* _MATERIALS PROVIDED_
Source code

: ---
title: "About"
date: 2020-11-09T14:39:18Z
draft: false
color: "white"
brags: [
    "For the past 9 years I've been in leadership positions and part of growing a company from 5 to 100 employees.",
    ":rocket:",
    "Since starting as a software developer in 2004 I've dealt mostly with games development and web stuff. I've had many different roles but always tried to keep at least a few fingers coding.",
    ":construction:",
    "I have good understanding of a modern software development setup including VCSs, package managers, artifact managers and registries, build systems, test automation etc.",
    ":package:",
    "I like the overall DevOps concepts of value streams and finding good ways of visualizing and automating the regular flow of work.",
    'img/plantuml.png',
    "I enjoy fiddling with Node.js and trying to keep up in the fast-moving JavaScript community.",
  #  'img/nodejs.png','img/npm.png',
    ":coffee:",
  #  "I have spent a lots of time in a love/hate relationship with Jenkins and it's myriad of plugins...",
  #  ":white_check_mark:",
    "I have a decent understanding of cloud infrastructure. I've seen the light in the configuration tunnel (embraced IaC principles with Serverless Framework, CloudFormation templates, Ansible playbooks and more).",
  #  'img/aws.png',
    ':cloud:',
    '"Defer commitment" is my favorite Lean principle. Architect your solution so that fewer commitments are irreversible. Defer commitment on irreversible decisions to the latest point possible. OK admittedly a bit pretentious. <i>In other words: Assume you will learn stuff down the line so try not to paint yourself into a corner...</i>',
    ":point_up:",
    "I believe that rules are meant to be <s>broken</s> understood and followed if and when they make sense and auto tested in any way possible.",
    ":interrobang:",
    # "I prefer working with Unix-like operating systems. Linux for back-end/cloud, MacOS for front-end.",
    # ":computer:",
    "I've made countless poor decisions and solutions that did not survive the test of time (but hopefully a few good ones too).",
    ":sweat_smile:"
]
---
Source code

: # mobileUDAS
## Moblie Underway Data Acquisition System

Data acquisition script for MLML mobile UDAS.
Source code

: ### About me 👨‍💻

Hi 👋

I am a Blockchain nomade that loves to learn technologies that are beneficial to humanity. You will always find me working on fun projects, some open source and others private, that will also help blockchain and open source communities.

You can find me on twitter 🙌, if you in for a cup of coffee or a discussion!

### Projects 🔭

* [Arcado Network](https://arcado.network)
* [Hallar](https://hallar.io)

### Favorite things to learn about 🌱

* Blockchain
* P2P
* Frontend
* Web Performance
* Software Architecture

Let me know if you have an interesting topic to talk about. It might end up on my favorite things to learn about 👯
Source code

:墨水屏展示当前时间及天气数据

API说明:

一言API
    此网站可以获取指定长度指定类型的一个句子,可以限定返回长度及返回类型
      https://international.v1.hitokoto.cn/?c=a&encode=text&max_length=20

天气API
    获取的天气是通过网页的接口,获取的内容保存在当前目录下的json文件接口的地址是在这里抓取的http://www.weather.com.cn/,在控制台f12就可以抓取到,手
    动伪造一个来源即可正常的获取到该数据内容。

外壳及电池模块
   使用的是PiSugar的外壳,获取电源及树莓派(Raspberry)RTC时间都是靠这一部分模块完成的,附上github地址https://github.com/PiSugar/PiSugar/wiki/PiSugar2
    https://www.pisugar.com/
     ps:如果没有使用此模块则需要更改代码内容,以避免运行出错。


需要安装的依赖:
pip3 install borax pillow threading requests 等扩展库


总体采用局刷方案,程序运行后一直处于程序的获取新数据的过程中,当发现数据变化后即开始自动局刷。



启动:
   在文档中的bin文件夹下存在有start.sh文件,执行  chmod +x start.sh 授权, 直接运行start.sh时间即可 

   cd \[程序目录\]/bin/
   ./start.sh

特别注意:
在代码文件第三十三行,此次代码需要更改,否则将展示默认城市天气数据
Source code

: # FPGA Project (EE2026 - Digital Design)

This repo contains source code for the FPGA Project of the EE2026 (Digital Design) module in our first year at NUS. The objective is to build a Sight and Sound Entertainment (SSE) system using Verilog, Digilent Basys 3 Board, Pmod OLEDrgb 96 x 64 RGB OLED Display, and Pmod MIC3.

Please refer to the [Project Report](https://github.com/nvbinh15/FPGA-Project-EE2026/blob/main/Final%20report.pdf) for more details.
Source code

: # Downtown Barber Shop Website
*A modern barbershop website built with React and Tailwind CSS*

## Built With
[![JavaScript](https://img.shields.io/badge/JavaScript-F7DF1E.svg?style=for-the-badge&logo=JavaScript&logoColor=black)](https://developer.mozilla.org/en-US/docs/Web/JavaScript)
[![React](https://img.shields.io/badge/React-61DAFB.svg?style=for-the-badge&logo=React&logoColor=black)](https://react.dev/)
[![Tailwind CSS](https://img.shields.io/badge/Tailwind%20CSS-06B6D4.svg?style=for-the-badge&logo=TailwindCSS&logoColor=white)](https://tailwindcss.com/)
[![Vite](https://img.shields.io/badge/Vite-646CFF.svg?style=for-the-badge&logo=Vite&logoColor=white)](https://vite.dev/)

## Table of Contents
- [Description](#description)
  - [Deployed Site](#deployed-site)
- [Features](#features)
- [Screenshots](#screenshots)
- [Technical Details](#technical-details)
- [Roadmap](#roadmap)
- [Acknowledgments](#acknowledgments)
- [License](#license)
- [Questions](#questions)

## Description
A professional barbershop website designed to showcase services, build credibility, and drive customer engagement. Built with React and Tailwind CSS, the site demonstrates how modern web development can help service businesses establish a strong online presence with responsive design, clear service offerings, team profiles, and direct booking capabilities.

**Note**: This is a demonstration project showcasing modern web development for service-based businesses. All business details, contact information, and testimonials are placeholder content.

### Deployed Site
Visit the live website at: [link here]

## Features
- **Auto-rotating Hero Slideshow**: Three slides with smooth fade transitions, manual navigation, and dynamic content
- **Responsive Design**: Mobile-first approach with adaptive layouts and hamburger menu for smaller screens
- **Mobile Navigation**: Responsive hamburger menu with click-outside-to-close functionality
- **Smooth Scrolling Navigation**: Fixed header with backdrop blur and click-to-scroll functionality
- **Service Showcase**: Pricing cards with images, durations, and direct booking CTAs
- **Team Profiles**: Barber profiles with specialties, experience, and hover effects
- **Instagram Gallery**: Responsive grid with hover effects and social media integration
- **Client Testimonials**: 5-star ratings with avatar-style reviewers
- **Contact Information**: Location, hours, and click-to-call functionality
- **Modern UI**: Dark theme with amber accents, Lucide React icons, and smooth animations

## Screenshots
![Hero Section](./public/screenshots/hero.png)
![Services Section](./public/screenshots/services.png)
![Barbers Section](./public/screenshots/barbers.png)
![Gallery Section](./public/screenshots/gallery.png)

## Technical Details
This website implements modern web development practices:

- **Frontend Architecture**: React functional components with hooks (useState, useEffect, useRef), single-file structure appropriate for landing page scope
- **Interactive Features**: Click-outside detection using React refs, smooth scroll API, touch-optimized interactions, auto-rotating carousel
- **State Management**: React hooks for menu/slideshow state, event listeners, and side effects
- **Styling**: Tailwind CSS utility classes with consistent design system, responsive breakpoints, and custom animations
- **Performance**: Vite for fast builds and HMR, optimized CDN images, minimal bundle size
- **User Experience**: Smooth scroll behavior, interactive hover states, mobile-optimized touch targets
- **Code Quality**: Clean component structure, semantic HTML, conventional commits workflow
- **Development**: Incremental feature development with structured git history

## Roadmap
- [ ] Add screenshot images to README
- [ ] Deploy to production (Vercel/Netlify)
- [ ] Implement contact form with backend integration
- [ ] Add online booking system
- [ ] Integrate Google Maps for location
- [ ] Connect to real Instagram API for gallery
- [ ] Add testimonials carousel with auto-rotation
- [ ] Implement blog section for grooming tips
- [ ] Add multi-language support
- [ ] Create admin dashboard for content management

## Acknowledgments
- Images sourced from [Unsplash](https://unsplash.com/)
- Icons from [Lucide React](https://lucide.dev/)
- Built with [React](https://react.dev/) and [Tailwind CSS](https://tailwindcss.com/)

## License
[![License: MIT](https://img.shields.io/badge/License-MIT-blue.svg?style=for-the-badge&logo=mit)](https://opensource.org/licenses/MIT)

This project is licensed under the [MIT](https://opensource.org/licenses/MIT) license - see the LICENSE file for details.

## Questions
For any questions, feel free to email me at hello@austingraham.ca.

* _TASK PROMPT_
Using the material above, copy every line in which the string "Lucide" occurs.

* _RESULT OF THIS EXERCISE_
- **Modern UI**: Dark theme with amber accents, Lucide React icons, and smooth animations
- Icons from [Lucide React](https://lucide.dev/)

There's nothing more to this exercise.